**Exercise brief:** How do the lines below between the ones holding "To generate a more simplified derivation, we wove very" and "If you would like help", inclusive, read? Give them again exactly, with no other lines.

[Start of Attachment]

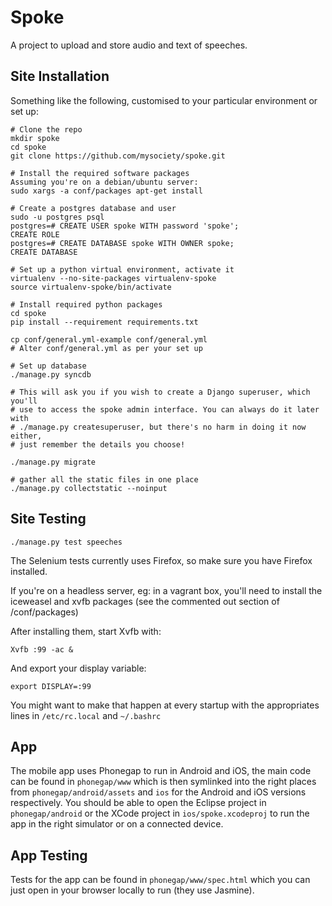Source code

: Spoke
=====

A project to upload and store audio and text of speeches.

Site Installation
-----------------

Something like the following, customised to your particular environment or set
up:

    # Clone the repo
    mkdir spoke
    cd spoke
    git clone https://github.com/mysociety/spoke.git

    # Install the required software packages
    Assuming you're on a debian/ubuntu server:
    sudo xargs -a conf/packages apt-get install

    # Create a postgres database and user
    sudo -u postgres psql
    postgres=# CREATE USER spoke WITH password 'spoke';
    CREATE ROLE
    postgres=# CREATE DATABASE spoke WITH OWNER spoke;
    CREATE DATABASE

    # Set up a python virtual environment, activate it
    virtualenv --no-site-packages virtualenv-spoke
    source virtualenv-spoke/bin/activate

    # Install required python packages
    cd spoke
    pip install --requirement requirements.txt

    cp conf/general.yml-example conf/general.yml
    # Alter conf/general.yml as per your set up

    # Set up database
    ./manage.py syncdb

    # This will ask you if you wish to create a Django superuser, which you'll
    # use to access the spoke admin interface. You can always do it later with
    # ./manage.py createsuperuser, but there's no harm in doing it now either,
    # just remember the details you choose!

    ./manage.py migrate

    # gather all the static files in one place
    ./manage.py collectstatic --noinput

Site Testing
------------

    ./manage.py test speeches

The Selenium tests currently uses Firefox, so make sure you have Firefox
installed.

If you're on a headless server, eg: in a vagrant box, you'll need to install
the iceweasel and xvfb packages (see the commented out section of
/conf/packages)

After installing them, start Xvfb with:

    Xvfb :99 -ac &

And export your display variable:

    export DISPLAY=:99

You might want to make that happen at every startup with the appropriates
lines in `/etc/rc.local` and `~/.bashrc`

App
---
The mobile app uses Phonegap to run in Android and iOS, the main code can be
found in `phonegap/www` which is then symlinked into the right places from
`phonegap/android/assets` and `ios` for the Android and iOS versions
respectively. You should be able to open the Eclipse project in
`phonegap/android` or the XCode project in `ios/spoke.xcodeproj` to run the
app in the right simulator or on a connected device.

App Testing
-----------
Tests for the app can be found in `phonegap/www/spec.html` which you can just
open in your browser locally to run (they use Jasmine).
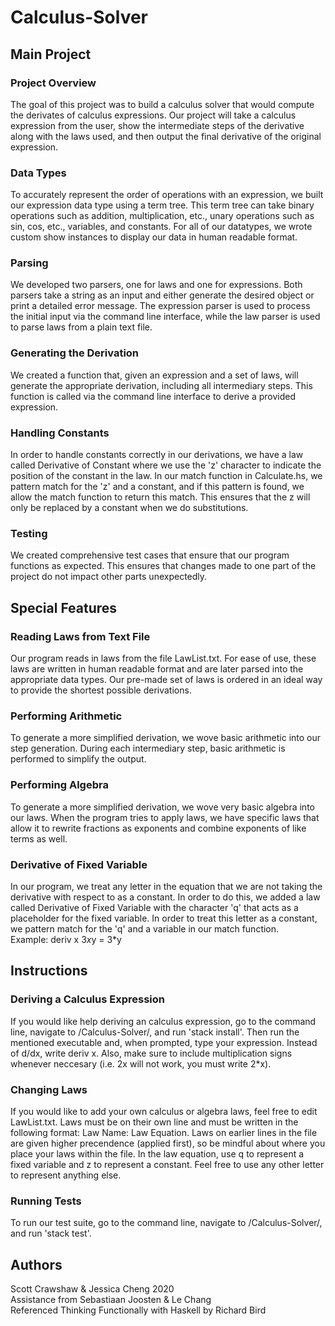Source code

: # Calculus-Solver
## Main Project

### Project Overview 
The goal of this project was to build a calculus solver that would compute the derivates of calculus expressions.
Our project will take a calculus expression from the user, show the intermediate steps of the derivative along with the laws used, and then output the final derivative of the original expression.

### Data Types
To accurately represent the order of operations with an expression, we built our expression data type using a term tree. This term tree can take binary operations such as addition, multiplication, etc., unary operations such as sin, cos, etc., variables, and constants. For all of our datatypes, we wrote custom show instances to display our data in human readable format. 

### Parsing
We developed two parsers, one for laws and one for expressions. Both parsers take a string as an input and either generate the desired object or print a detailed error message. The expression parser is used to process the initial input via the command line interface, while the law parser is used to parse laws from a plain text file.

### Generating the Derivation
We created a function that, given an expression and a set of laws, will generate the appropriate derivation, including all intermediary steps. This function is called via the command line interface to derive a provided expression.

### Handling Constants
In order to handle constants correctly in our derivations, we have a law called Derivative of Constant where we use the 'z' character to indicate the position of the constant in the law.  In our match function in Calculate.hs, we pattern match for the 'z' and a constant, and if this pattern is found, we allow the match function to return this match.  This ensures that the z will only be replaced by a constant when we do substitutions.  

### Testing
We created comprehensive test cases that ensure that our program functions as expected. This ensures that changes made to one part of the project do not impact other parts unexpectedly.

## Special Features
### Reading Laws from Text File
Our program reads in laws from the file LawList.txt. For ease of use, these laws are written in human readable format and are later parsed into the appropriate data types. Our pre-made set of laws is ordered in an ideal way to provide the shortest possible derivations.

### Performing Arithmetic
To generate a more simplified derivation, we wove basic arithmetic into our step generation. During each intermediary step, basic arithmetic is performed to simplify the output.

### Performing Algebra
To generate a more simplified derivation, we wove very basic algebra into our laws.  When the program tries to apply laws, we have specific laws that allow it to rewrite fractions as exponents and combine exponents of like terms as well. 

### Derivative of Fixed Variable
In our program, we treat any letter in the equation that we are not taking the derivative with respect to as a constant.  In order to do this, we added a law called Derivative of Fixed Variable with the character 'q' that acts as a placeholder for the fixed variable.  In order to treat this letter as a constant, we pattern match for the 'q' and a variable in our match function.  
Example: deriv x 3*x*y = 3*y

## Instructions
### Deriving a Calculus Expression
If you would like help deriving an calculus expression, go to the command line, navigate to /Calculus-Solver/, and run 'stack install'. Then run the mentioned executable and, when prompted, type your expression. Instead of d/dx, write deriv x. Also, make sure to include multiplication signs whenever neccesary (i.e. 2x will not work, you must write 2*x).

### Changing Laws
If you would like to add your own calculus or algebra laws, feel free to edit LawList.txt. Laws must be on their own line and must be written in the following format: Law Name: Law Equation. Laws on earlier lines in the file are given higher precendence (applied first), so be mindful about where you place your laws within the file. In the law equation, use q to represent a fixed variable and z to represent a constant. Feel free to use any other letter to represent anything else.

### Running Tests
To run our test suite, go to the command line, navigate to /Calculus-Solver/, and run 'stack test'.

## Authors
Scott Crawshaw & Jessica Cheng 2020  
Assistance from Sebastiaan Joosten & Le Chang  
Referenced Thinking Functionally with Haskell by Richard Bird

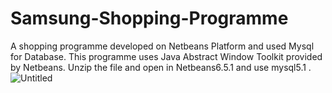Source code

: # Samsung-Shopping-Programme
A shopping programme developed on Netbeans Platform and used Mysql for Database.
This programme uses Java Abstract Window Toolkit provided by Netbeans.
Unzip the file and open in Netbeans6.5.1 and use mysql5.1 .
![Untitled](https://user-images.githubusercontent.com/68948600/88810354-e2679d00-d1d2-11ea-9463-1078615e0510.png)
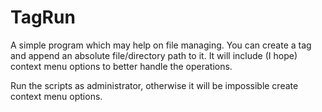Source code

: # TagRun

A simple program which may help on file managing.
You can create a tag and append an absolute file/directory path to it. It will include (I hope) context menu options to better handle the operations.

Run the scripts as administrator, otherwise it will be impossible create context menu options. 
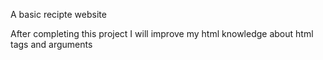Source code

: A basic recipte website

After completing this project I will improve my html knowledge about html tags and arguments
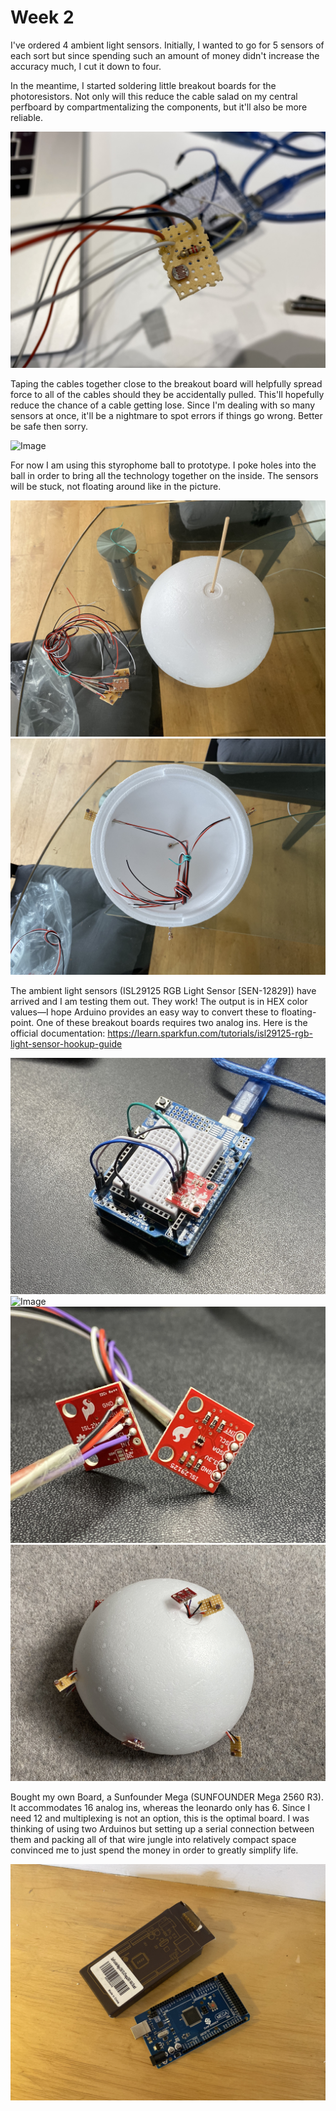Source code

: # Week 2

I've ordered 4 ambient light sensors. Initially, I wanted to go for 5 sensors of each sort but since spending such an amount of money didn't increase the accuracy much, I cut it down to four. 

In the meantime, I started soldering little breakout boards for the photoresistors. Not only will this reduce the cable salad on my central perfboard by compartmentalizing the components, but it'll also be more reliable. 

![Image](image-001.jpeg)

Taping the cables together close to the breakout board will helpfully spread force to all of the cables should they be accidentally pulled. This'll hopefully reduce the chance of a cable getting lose. Since I'm dealing with so many sensors at once, it'll be a nightmare to spot errors if things go wrong. Better be safe then sorry.

![Image](image-002.jpeg)

For now I am using this styrophome ball to prototype. I poke holes into the ball in order to bring all the technology together on the inside. The sensors will be stuck, not floating around like in the picture.

![Image](image-003.jpeg)
![Image](image-004.jpeg)

The ambient light sensors (ISL29125 RGB Light Sensor [SEN-12829]) have arrived and I am testing them out. They work! The output is in HEX color values—I hope Arduino provides an easy way to convert these to floating-point. One of these breakout boards requires two analog ins. Here is the official documentation: https://learn.sparkfun.com/tutorials/isl29125-rgb-light-sensor-hookup-guide

![Image](image-005.jpeg)
![Image](image-006.jpeg)
![Image](image-007.jpeg)
![Image](image-008.jpeg)

Bought my own Board, a Sunfounder Mega (SUNFOUNDER Mega 2560 R3). It accommodates 16 analog ins, whereas the leonardo only has 6. Since I need 12 and multiplexing is not an option, this is the optimal board. I was thinking of using two Arduinos but setting up a serial connection between them and packing all of that wire jungle into relatively compact space convinced me to just spend the money in order to greatly simplify life.

![Image](image-009.jpeg)
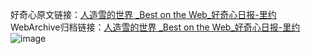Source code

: 好奇心原文链接：[人造雪的世界 _Best on the Web_好奇心日报-里约](https://www.qdaily.com/articles/7188.html)
WebArchive归档链接：[人造雪的世界 _Best on the Web_好奇心日报-里约](http://web.archive.org/web/20190623172039/https://www.qdaily.com/articles/7188.html)
![image](http://ww3.sinaimg.cn/large/007d5XDply1g3x0a0l949j30u026a4qp)
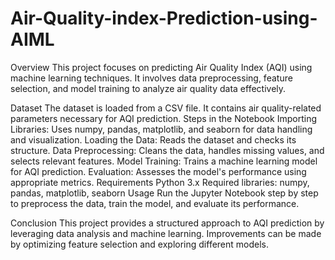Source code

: # Air-Quality-index-Prediction-using-AIML

Overview
This project focuses on predicting Air Quality Index (AQI) using machine learning techniques. It involves data preprocessing, feature selection, and model training to analyze air quality data effectively.

Dataset
The dataset is loaded from a CSV file.
It contains air quality-related parameters necessary for AQI prediction.
Steps in the Notebook
Importing Libraries: Uses numpy, pandas, matplotlib, and seaborn for data handling and visualization.
Loading the Data: Reads the dataset and checks its structure.
Data Preprocessing: Cleans the data, handles missing values, and selects relevant features.
Model Training: Trains a machine learning model for AQI prediction.
Evaluation: Assesses the model's performance using appropriate metrics.
Requirements
Python 3.x
Required libraries: numpy, pandas, matplotlib, seaborn
Usage
Run the Jupyter Notebook step by step to preprocess the data, train the model, and evaluate its performance.

Conclusion
This project provides a structured approach to AQI prediction by leveraging data analysis and machine learning. Improvements can be made by optimizing feature selection and exploring different models.

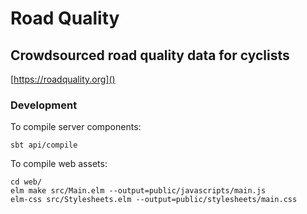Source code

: # Road Quality
## Crowdsourced road quality data for cyclists

[https://roadquality.org]()

### Development
To compile server components:

    sbt api/compile

To compile web assets:

    cd web/
    elm make src/Main.elm --output=public/javascripts/main.js
    elm-css src/Stylesheets.elm --output=public/stylesheets/main.css



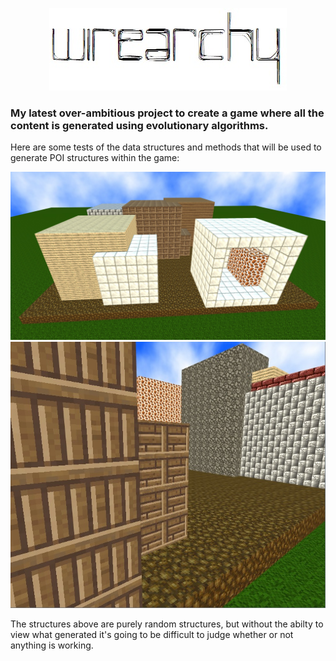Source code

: <p align="center">
  <img src="wirearchy.jpg">
</p>

### My latest over-ambitious project to create a game where all the content is generated using evolutionary algorithms.

Here are some tests of the data structures and methods that will be used to generate POI structures within the game:

<p align="center">
  <img src="test.jpg">
  <img src="test2.jpg">
</p>

The structures above are purely random structures, but without the abilty to view what generated it's going to be difficult to judge whether or not anything is working.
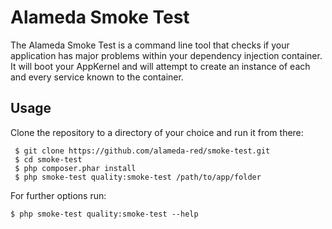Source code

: Alameda Smoke Test
==================

The Alameda Smoke Test is a command line tool that checks if your
application has major problems within your dependency injection
container. It will boot your AppKernel and will attempt to create
an instance of each and every service known to the container.

Usage
-----

Clone the repository to a directory of your choice and run it from there:

     $ git clone https://github.com/alameda-red/smoke-test.git
     $ cd smoke-test
     $ php composer.phar install
     $ php smoke-test quality:smoke-test /path/to/app/folder

For further options run:

    $ php smoke-test quality:smoke-test --help
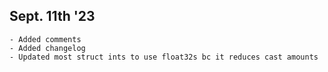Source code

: ## Sept. 11th '23
    - Added comments
    - Added changelog
    - Updated most struct ints to use float32s bc it reduces cast amounts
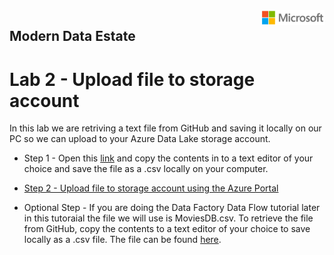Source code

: <img style="float: right;" src="../../graphics/solutions-microsoft-logo-small.png">

## Modern Data Estate
# Lab 2 - Upload file to storage account

In this lab we are retriving a text file from GitHub and saving it locally on our PC so we can upload to your Azure Data Lake storage account.


- Step 1 - Open this [link](https://raw.githubusercontent.com/krepko7/Modern-Data-Estate/main/labs/Lab2%20-%20Copy%20file%20to%20storage%20account/CarInventory.csv?token=AEX6LLNOQ7D7CUNUF2BLTJ3BHDKO4) and copy the contents in to a text editor of your choice and save the file as a .csv locally on your computer. 

- [Step 2 - Upload file to storage account using the Azure Portal](https://docs.microsoft.com/en-us/azure/storage/blobs/storage-quickstart-blobs-portal)

- Optional Step - If you are doing the Data Factory Data Flow tutorial later in this tutoraial the file we will use is MoviesDB.csv. To retrieve the file from GitHub, copy the contents to a text editor of your choice to save locally as a .csv file. 
  The file can be found [here](https://raw.githubusercontent.com/djpmsft/adf-ready-demo/master/moviesDB.csv).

[End of Attachment]

**Result:**
To generate a more simplified derivation, we wove very basic algebra into our laws.  When the program tries to apply laws, we have specific laws that allow it to rewrite fractions as exponents and combine exponents of like terms as well. 

### Derivative of Fixed Variable
In our program, we treat any letter in the equation that we are not taking the derivative with respect to as a constant.  In order to do this, we added a law called Derivative of Fixed Variable with the character 'q' that acts as a placeholder for the fixed variable.  In order to treat this letter as a constant, we pattern match for the 'q' and a variable in our match function.  
Example: deriv x 3*x*y = 3*y

## Instructions
### Deriving a Calculus Expression
If you would like help deriving an calculus expression, go to the command line, navigate to /Calculus-Solver/, and run 'stack install'. Then run the mentioned executable and, when prompted, type your expression. Instead of d/dx, write deriv x. Also, make sure to include multiplication signs whenever neccesary (i.e. 2x will not work, you must write 2*x).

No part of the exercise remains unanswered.